Executing the sprint means working through the backlog of tasks to reach the sprint goal. I would recommend to track the progress with a simple Kanban board:

Simple Kanban Board

A simple but effective Kanban board to manage and visualize the progress of work

Tasks move from the backlog to “in progress” to finally “done”. The board helps to keep track of and visual the progress of the sprint execution. There are plenty of tools available to use such a board. If your organization uses Microsoft Teams, check out the Planner application.
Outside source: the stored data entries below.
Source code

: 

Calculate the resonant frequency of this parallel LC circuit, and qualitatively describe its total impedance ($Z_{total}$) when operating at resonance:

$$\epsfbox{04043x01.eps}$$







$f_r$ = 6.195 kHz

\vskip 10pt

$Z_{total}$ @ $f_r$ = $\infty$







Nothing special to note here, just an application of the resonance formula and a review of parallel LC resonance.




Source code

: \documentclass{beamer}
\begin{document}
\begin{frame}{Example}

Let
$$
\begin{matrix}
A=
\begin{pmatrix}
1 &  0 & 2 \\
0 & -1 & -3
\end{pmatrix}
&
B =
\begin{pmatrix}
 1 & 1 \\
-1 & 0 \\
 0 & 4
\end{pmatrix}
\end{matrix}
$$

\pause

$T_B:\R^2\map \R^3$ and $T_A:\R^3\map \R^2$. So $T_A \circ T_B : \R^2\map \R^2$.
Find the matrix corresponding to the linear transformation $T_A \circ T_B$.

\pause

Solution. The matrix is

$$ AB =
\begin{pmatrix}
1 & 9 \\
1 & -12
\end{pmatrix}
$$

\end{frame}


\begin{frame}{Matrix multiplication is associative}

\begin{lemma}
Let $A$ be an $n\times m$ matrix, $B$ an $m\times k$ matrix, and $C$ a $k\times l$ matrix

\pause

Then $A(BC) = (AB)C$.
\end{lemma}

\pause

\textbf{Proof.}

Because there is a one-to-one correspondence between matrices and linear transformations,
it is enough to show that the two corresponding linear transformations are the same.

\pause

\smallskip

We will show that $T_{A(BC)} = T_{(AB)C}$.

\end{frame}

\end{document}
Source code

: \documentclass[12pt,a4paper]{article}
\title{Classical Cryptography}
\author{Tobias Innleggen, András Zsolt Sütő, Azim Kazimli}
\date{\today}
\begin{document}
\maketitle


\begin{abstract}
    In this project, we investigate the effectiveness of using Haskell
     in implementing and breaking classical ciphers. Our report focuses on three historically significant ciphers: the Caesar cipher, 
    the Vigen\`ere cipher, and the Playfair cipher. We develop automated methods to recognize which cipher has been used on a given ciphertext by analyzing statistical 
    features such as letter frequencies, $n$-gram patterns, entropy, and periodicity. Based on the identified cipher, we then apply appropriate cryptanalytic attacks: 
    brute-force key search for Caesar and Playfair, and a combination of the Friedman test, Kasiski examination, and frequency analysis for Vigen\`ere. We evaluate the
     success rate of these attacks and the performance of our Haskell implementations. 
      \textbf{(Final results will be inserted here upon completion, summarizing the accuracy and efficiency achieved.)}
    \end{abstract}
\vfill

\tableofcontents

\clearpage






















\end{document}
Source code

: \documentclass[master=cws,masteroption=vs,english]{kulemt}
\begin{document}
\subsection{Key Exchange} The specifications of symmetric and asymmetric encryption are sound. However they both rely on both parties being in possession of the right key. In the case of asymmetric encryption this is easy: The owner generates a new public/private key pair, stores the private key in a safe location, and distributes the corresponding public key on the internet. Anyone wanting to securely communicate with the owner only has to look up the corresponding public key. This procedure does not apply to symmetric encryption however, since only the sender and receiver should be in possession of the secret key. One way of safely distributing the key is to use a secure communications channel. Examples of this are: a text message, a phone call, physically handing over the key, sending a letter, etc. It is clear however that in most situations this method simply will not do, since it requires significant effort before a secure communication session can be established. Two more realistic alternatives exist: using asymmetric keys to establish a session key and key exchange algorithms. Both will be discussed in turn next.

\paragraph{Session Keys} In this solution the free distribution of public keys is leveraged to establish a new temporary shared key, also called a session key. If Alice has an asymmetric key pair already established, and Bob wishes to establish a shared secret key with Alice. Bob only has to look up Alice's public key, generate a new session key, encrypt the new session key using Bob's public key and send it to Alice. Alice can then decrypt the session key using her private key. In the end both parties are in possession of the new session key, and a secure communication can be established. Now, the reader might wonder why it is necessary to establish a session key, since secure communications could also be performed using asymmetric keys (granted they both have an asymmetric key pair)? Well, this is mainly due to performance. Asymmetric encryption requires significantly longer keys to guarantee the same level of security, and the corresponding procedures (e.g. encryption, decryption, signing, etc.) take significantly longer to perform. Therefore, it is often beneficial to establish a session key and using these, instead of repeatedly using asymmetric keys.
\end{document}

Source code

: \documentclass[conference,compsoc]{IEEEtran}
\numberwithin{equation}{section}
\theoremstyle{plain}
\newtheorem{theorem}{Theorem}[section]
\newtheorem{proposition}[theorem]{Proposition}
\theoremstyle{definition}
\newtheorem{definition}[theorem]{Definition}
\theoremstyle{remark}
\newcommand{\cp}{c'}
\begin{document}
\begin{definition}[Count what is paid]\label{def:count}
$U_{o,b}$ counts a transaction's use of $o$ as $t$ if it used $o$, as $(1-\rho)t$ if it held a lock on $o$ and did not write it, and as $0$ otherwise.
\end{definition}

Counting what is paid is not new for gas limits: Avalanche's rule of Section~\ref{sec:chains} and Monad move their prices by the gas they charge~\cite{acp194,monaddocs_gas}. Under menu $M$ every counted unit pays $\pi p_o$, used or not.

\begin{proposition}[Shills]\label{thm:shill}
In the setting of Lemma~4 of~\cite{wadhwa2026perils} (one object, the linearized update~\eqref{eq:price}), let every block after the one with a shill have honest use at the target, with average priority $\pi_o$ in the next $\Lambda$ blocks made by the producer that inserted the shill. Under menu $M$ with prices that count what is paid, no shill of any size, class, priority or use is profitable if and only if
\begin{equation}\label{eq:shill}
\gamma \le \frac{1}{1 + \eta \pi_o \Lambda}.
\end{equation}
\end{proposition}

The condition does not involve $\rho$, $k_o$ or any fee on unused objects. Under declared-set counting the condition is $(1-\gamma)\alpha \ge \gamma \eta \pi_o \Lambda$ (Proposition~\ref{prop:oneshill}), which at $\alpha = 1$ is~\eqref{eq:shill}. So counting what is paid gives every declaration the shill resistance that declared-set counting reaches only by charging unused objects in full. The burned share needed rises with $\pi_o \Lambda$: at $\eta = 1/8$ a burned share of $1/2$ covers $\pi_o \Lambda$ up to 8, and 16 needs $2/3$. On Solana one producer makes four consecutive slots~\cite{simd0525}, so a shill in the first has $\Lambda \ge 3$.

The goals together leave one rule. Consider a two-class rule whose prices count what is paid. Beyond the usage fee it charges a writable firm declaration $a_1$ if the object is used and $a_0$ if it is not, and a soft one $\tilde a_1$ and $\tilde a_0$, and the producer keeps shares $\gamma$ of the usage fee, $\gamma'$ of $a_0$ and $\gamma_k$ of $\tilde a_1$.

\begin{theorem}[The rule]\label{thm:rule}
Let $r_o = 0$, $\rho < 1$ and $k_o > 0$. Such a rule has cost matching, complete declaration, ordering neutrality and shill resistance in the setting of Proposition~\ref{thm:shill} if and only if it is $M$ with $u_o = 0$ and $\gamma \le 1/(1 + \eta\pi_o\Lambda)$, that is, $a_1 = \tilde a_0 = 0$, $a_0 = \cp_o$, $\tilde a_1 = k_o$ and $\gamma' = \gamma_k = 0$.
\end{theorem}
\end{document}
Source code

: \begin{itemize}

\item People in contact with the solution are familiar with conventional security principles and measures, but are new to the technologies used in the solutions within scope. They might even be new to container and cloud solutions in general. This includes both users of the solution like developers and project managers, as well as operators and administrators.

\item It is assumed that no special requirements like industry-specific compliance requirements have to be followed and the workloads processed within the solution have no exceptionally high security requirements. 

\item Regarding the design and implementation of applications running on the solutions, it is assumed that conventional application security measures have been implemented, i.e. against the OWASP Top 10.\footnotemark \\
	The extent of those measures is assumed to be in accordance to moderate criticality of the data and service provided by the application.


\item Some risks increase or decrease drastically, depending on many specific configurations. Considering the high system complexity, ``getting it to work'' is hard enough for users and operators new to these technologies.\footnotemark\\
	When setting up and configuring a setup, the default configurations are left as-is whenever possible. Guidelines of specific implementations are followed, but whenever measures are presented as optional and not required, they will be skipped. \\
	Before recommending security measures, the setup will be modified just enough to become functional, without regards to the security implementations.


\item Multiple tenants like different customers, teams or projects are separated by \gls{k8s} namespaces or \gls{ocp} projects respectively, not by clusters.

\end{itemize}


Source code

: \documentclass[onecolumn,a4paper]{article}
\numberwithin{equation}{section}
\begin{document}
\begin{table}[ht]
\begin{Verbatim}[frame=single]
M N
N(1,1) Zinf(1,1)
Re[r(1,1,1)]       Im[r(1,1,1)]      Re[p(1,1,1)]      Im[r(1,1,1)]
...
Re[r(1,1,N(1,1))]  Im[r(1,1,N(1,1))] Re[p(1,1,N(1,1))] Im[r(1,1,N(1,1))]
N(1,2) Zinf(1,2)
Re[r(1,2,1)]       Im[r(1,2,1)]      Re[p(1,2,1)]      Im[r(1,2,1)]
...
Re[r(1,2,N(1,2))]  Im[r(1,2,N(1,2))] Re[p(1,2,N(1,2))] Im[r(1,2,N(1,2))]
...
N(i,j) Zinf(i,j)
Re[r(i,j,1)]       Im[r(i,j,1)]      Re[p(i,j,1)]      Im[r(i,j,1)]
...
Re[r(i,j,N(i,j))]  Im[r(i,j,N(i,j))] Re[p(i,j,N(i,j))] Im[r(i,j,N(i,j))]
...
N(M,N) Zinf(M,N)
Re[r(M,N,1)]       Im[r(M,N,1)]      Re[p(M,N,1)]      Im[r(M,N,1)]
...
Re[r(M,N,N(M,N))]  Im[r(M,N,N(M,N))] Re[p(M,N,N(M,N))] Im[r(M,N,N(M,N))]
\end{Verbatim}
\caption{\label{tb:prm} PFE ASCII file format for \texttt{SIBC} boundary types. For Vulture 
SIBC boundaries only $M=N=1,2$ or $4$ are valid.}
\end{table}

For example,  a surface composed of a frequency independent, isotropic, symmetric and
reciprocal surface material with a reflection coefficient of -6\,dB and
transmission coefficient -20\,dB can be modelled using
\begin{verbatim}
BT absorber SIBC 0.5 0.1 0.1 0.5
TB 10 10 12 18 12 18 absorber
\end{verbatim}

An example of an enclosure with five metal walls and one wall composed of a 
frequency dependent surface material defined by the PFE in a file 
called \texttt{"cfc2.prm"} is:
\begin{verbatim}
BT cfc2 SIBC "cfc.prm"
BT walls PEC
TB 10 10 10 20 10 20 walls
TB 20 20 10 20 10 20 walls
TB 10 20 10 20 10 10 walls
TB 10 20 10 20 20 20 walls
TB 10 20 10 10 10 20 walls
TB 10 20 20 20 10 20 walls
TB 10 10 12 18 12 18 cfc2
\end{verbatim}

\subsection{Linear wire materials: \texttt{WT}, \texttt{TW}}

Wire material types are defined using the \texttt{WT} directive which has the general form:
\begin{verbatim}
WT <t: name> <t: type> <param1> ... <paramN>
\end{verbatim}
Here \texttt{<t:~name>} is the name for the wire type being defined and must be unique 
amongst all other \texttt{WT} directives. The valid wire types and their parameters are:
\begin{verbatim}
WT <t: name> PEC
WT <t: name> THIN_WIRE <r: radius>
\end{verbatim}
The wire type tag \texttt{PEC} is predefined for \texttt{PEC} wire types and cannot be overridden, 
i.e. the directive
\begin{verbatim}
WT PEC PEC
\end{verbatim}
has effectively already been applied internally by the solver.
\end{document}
Please note, in case you do not want to use the sprint method in your project (and that would be totally acceptable) you could still use the Kanban board (independent from sprints) as the key tool to manage the project progress.

Here is a more sophisticated board with more statuses and grouping of tasks:

More Elaborate Kanban Board

A more elaborate Kanban board with grouping of tasks (swimlines) and an additional status column

Sprint Review

At the end of a sprint, the progress of work and the results / deliverables are reviewed together with the customers. Based on the deliverables, it is measured if the sprint goals have been achieved. This usually requires the customer to test the new elements of the solution (and the current state of the solution overall) and provide feedback accordingly, which is then incorporated in the backlog for the next sprint to follow the principle of continuous improvement.

Please note, this means the customer has to have capacity to review things and respond within due time accordingly. You may want to consider in your planning, that this takes more time than initially anticipated.

Further, if deemed useful, a sprint retrospective can be organized in which the team reflects on how the work was organized and done, and improve accordingly.

Warning: Don’t Get Lost in Agile Project Management Methodology


When planning, executing and reviewing a sprint, make sure the focus is on the delivery of working solutions at all times and don’t get lost in planning and managing the project.

A BI & analytics projects has a lot of uncertainties involved and it will not be possible to remove all of them with planning or agile methods. Instead, consider the project as a learning journey for your people and the organization. As already noted, embrace the uncertainty and take these learnings and incorporate them into the process right away.

There is a ocean of books, software and online content available on agile project management. There are manifestos, sophisticated tools and a lexicon of fancy words used. There are people that have “agile coaching” as their full time occupation. It is understandable that agile project management can become a jungle where one gets lost and looses the focus in the project which should be the delivery of usable pieces of an analytics solution.

Therefore, choose and use the methods which really help you and the team. Keep it simple and focus on the project outcome.


Starting a new BI & analytics project is exciting, yet can also be daunting in particular if an organization lacks prior experience with such endeavors. However, if you actively manage the scope and progress of work with simple and effective tools, and focus on the delivery of usable solutions, you are on a good path to success with your project.